══ Records for this task ══

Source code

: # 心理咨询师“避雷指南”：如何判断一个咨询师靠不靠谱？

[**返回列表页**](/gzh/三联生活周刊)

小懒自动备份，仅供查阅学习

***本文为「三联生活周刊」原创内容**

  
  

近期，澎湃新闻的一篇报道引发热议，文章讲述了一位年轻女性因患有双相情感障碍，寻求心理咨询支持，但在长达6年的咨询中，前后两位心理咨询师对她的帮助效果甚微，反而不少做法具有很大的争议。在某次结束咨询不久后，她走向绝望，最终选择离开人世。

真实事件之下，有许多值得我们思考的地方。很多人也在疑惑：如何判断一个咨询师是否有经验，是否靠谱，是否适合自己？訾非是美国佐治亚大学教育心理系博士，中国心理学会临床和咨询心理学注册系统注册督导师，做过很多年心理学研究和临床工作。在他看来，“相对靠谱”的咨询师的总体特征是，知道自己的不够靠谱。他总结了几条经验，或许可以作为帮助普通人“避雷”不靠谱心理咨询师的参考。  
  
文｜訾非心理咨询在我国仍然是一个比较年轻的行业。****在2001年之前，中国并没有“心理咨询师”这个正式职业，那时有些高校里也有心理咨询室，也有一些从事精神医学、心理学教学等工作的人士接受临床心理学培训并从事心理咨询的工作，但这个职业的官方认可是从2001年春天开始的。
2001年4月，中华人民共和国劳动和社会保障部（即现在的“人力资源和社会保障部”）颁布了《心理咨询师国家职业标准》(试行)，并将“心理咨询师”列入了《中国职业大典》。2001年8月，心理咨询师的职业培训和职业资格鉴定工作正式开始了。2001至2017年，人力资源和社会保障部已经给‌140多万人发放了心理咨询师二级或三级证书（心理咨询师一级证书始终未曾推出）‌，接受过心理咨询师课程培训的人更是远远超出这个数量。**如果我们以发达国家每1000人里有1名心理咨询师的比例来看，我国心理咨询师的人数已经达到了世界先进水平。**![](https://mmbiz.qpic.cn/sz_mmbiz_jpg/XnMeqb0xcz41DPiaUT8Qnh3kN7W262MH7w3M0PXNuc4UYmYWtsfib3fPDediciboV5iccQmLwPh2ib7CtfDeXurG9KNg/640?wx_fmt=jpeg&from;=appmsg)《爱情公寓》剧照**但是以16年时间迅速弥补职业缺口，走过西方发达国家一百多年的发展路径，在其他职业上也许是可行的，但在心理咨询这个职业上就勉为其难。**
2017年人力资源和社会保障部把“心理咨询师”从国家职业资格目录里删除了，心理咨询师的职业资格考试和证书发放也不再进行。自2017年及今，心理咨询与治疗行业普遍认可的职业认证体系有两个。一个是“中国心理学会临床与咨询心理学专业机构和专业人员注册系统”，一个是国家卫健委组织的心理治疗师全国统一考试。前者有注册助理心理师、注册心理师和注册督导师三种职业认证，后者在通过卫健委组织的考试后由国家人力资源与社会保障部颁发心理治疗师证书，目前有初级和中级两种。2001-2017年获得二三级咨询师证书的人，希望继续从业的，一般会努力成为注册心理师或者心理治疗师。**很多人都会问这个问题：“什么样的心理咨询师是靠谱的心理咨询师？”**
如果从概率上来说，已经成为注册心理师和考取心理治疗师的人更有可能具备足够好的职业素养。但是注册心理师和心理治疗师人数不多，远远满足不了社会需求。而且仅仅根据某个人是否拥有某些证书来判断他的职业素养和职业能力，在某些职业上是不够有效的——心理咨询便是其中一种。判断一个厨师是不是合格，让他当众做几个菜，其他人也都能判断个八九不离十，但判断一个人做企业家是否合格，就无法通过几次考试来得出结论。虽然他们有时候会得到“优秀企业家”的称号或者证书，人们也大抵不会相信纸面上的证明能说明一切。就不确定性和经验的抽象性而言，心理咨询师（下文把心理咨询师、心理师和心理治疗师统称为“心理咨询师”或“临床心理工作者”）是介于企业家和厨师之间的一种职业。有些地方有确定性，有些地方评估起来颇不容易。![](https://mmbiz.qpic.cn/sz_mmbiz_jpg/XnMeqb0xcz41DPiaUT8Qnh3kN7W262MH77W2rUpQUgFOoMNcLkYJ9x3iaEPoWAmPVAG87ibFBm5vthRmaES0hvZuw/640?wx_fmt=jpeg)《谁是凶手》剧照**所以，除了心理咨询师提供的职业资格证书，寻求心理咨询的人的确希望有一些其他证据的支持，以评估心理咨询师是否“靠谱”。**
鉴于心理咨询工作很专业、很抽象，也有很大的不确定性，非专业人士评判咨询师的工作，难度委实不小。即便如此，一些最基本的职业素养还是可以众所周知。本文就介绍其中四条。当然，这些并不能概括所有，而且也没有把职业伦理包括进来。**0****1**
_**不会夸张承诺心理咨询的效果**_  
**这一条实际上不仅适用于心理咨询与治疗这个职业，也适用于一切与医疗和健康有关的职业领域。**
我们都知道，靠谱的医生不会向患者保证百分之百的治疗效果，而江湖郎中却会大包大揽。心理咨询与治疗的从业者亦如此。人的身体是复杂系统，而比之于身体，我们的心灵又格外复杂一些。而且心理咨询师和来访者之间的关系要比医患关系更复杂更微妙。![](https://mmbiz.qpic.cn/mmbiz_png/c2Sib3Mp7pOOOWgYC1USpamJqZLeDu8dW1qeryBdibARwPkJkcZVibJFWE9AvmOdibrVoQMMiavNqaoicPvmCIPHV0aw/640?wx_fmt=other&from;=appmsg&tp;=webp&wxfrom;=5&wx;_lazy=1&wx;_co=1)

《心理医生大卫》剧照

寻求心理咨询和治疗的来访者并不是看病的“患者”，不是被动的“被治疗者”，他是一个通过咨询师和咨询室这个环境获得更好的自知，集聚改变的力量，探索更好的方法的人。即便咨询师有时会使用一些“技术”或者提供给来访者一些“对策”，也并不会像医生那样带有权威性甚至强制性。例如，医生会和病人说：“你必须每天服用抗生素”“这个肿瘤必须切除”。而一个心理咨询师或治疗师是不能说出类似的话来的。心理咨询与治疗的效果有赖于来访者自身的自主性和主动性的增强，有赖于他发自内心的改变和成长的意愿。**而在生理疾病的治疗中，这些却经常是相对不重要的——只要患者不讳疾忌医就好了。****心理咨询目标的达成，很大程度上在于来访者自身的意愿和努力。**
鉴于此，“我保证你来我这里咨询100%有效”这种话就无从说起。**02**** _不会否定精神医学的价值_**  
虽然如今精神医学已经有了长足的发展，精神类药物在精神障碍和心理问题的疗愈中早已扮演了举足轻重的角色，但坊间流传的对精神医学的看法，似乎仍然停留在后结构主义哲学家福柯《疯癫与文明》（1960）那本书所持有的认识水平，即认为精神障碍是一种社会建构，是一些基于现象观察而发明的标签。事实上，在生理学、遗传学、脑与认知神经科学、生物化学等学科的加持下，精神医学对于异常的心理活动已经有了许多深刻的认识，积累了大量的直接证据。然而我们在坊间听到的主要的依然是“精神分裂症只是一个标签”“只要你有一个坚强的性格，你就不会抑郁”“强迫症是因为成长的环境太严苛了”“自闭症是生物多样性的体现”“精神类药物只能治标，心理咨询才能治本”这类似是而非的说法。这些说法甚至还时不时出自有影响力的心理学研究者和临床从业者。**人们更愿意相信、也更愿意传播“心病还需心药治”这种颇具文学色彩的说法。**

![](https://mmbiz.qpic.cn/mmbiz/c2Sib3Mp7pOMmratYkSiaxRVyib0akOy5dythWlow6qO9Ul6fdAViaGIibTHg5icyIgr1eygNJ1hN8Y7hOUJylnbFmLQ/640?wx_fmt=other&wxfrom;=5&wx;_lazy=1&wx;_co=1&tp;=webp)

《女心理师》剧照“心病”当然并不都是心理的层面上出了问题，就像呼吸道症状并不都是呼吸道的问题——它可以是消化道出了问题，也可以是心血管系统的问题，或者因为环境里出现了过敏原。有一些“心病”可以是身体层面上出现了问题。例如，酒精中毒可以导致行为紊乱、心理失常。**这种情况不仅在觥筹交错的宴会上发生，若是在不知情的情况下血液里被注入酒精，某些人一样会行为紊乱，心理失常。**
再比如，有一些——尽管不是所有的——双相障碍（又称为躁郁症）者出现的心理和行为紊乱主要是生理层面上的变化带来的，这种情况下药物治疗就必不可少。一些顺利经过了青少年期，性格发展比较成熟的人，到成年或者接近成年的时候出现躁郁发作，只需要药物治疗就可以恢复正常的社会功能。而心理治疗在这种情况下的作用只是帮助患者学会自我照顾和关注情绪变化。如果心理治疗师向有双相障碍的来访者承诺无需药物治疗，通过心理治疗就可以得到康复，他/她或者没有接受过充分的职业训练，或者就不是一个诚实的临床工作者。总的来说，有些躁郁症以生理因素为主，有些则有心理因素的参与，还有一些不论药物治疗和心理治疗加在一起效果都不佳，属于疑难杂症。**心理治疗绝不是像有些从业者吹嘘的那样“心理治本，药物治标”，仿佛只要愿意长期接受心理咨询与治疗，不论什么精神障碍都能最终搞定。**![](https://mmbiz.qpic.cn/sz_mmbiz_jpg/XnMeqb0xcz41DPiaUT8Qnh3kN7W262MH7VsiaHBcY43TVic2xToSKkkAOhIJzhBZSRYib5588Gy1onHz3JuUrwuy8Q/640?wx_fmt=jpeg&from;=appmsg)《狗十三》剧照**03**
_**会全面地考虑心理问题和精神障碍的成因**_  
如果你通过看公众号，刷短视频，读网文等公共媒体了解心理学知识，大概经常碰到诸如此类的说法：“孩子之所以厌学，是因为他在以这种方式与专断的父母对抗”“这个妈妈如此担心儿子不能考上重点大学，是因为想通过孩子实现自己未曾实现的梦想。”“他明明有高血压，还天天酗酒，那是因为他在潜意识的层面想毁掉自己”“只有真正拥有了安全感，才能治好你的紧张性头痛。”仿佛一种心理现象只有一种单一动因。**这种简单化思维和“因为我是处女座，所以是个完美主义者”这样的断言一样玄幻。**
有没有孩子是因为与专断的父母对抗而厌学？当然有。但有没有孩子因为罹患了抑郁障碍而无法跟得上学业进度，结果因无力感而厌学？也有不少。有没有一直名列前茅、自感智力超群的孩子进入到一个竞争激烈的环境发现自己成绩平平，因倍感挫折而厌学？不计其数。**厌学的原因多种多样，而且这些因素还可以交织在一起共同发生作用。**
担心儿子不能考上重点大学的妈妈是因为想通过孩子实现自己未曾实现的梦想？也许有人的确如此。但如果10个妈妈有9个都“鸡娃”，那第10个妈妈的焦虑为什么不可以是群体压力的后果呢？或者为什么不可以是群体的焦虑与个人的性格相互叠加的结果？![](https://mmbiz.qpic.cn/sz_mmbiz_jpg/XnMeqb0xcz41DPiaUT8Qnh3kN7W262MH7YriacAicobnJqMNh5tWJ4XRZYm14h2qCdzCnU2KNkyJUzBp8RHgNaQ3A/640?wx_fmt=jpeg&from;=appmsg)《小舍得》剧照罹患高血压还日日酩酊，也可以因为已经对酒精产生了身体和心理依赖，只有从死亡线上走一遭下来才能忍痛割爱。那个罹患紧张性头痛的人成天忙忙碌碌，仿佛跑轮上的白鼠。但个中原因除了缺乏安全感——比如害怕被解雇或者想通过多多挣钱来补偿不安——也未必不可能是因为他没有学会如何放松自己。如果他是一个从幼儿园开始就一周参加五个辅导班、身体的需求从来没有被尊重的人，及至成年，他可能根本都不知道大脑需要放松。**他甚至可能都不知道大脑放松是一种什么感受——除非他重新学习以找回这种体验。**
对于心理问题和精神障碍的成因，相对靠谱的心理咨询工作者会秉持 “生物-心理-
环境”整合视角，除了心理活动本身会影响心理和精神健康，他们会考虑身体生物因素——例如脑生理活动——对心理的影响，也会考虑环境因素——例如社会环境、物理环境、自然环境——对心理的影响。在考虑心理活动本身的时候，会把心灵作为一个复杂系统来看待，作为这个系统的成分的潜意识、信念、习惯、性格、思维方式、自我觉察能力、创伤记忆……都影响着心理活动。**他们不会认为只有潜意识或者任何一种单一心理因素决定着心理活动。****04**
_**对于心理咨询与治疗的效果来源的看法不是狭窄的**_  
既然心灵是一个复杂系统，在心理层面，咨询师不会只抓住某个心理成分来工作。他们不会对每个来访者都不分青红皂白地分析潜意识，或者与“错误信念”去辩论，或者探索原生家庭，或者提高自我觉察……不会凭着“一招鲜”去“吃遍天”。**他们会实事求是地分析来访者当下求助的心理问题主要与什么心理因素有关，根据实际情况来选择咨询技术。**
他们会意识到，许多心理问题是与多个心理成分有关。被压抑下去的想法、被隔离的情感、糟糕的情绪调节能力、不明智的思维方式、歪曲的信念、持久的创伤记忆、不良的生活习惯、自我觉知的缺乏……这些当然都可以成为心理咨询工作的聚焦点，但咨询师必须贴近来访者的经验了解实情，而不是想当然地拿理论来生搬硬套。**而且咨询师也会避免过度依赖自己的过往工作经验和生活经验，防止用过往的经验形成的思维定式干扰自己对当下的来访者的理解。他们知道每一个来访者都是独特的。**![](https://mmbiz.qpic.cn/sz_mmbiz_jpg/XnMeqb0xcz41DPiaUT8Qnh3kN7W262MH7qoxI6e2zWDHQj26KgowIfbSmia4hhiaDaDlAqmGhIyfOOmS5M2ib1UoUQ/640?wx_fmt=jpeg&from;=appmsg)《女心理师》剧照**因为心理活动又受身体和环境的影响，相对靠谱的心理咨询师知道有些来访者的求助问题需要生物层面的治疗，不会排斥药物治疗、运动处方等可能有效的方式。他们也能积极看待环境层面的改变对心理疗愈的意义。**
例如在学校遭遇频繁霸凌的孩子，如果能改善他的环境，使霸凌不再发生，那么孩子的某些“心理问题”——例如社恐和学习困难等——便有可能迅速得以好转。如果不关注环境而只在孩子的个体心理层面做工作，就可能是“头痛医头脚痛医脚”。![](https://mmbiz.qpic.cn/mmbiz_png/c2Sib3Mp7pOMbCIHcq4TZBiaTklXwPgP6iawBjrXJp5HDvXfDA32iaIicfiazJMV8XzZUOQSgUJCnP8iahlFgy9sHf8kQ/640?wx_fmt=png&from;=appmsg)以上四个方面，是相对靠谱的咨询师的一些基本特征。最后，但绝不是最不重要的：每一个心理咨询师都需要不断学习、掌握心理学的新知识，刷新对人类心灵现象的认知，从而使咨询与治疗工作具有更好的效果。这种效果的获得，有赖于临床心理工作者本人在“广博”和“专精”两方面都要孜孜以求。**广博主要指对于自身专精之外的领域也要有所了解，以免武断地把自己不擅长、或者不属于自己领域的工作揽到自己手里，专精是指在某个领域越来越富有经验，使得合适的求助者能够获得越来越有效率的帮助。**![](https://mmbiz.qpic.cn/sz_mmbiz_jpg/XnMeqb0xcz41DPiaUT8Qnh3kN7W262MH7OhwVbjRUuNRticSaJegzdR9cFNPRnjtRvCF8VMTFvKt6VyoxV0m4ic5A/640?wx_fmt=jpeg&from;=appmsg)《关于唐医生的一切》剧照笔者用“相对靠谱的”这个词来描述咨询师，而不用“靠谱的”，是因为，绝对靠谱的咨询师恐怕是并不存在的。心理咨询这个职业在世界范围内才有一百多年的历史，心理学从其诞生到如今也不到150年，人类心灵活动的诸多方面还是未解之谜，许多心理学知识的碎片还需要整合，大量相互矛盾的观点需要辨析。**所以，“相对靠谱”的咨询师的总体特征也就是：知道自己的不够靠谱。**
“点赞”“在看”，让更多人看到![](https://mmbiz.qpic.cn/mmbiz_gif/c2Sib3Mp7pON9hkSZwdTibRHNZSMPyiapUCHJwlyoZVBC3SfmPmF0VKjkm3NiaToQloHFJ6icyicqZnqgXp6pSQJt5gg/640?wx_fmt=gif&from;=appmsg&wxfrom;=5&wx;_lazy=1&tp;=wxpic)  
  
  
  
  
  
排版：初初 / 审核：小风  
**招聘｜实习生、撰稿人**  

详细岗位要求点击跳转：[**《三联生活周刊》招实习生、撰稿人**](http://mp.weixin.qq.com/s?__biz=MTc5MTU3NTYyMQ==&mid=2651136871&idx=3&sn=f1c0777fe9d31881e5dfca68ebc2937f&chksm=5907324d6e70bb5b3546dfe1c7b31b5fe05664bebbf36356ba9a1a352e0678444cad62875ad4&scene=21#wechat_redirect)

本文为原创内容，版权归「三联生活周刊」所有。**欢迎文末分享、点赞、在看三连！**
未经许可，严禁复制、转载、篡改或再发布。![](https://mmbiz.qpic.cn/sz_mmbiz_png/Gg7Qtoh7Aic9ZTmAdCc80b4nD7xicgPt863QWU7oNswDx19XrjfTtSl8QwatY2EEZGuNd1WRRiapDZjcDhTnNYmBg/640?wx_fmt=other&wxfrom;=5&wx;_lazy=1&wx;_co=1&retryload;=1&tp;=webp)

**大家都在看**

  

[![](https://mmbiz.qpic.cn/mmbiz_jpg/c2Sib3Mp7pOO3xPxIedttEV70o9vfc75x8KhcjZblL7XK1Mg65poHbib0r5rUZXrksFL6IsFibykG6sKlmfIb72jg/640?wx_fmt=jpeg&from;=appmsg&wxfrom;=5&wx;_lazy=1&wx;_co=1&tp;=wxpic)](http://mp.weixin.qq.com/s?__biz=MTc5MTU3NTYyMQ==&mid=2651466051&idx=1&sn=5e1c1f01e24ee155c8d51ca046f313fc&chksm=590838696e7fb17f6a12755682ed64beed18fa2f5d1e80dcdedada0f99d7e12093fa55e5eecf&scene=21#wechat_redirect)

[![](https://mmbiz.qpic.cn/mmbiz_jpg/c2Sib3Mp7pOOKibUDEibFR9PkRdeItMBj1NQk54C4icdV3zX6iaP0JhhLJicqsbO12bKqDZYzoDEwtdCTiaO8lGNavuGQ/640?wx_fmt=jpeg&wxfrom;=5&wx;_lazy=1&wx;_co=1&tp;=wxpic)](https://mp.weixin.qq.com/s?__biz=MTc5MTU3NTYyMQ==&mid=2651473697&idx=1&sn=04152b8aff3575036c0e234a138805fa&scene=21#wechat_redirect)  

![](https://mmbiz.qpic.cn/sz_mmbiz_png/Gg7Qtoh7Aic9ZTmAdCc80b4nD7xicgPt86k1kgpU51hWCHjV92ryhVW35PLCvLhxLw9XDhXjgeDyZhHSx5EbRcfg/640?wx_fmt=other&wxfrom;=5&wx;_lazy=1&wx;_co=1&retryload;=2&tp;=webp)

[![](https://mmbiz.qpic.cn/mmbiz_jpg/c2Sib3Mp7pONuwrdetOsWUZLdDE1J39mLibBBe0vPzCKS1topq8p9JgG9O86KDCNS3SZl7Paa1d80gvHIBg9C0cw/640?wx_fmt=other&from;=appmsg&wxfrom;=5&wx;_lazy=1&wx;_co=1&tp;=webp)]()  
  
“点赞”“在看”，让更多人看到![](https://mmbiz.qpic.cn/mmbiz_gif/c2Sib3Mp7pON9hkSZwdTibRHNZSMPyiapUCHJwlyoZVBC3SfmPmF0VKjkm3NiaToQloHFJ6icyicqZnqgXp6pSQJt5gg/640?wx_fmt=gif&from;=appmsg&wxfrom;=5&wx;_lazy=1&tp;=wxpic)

═══

# Task directions
Every line from the top of the material through the line containing "2017年人力资源和社会保障" must be transcribed exactly, and no other line may appear.

# Reply to the task
Source code

: # 心理咨询师“避雷指南”：如何判断一个咨询师靠不靠谱？

[**返回列表页**](/gzh/三联生活周刊)

小懒自动备份，仅供查阅学习

***本文为「三联生活周刊」原创内容**

  
  

近期，澎湃新闻的一篇报道引发热议，文章讲述了一位年轻女性因患有双相情感障碍，寻求心理咨询支持，但在长达6年的咨询中，前后两位心理咨询师对她的帮助效果甚微，反而不少做法具有很大的争议。在某次结束咨询不久后，她走向绝望，最终选择离开人世。

真实事件之下，有许多值得我们思考的地方。很多人也在疑惑：如何判断一个咨询师是否有经验，是否靠谱，是否适合自己？訾非是美国佐治亚大学教育心理系博士，中国心理学会临床和咨询心理学注册系统注册督导师，做过很多年心理学研究和临床工作。在他看来，“相对靠谱”的咨询师的总体特征是，知道自己的不够靠谱。他总结了几条经验，或许可以作为帮助普通人“避雷”不靠谱心理咨询师的参考。  
  
文｜訾非心理咨询在我国仍然是一个比较年轻的行业。****在2001年之前，中国并没有“心理咨询师”这个正式职业，那时有些高校里也有心理咨询室，也有一些从事精神医学、心理学教学等工作的人士接受临床心理学培训并从事心理咨询的工作，但这个职业的官方认可是从2001年春天开始的。
2001年4月，中华人民共和国劳动和社会保障部（即现在的“人力资源和社会保障部”）颁布了《心理咨询师国家职业标准》(试行)，并将“心理咨询师”列入了《中国职业大典》。2001年8月，心理咨询师的职业培训和职业资格鉴定工作正式开始了。2001至2017年，人力资源和社会保障部已经给‌140多万人发放了心理咨询师二级或三级证书（心理咨询师一级证书始终未曾推出）‌，接受过心理咨询师课程培训的人更是远远超出这个数量。**如果我们以发达国家每1000人里有1名心理咨询师的比例来看，我国心理咨询师的人数已经达到了世界先进水平。**![](https://mmbiz.qpic.cn/sz_mmbiz_jpg/XnMeqb0xcz41DPiaUT8Qnh3kN7W262MH7w3M0PXNuc4UYmYWtsfib3fPDediciboV5iccQmLwPh2ib7CtfDeXurG9KNg/640?wx_fmt=jpeg&from;=appmsg)《爱情公寓》剧照**但是以16年时间迅速弥补职业缺口，走过西方发达国家一百多年的发展路径，在其他职业上也许是可行的，但在心理咨询这个职业上就勉为其难。**
2017年人力资源和社会保障部把“心理咨询师”从国家职业资格目录里删除了，心理咨询师的职业资格考试和证书发放也不再进行。自2017年及今，心理咨询与治疗行业普遍认可的职业认证体系有两个。一个是“中国心理学会临床与咨询心理学专业机构和专业人员注册系统”，一个是国家卫健委组织的心理治疗师全国统一考试。前者有注册助理心理师、注册心理师和注册督导师三种职业认证，后者在通过卫健委组织的考试后由国家人力资源与社会保障部颁发心理治疗师证书，目前有初级和中级两种。2001-2017年获得二三级咨询师证书的人，希望继续从业的，一般会努力成为注册心理师或者心理治疗师。**很多人都会问这个问题：“什么样的心理咨询师是靠谱的心理咨询师？”**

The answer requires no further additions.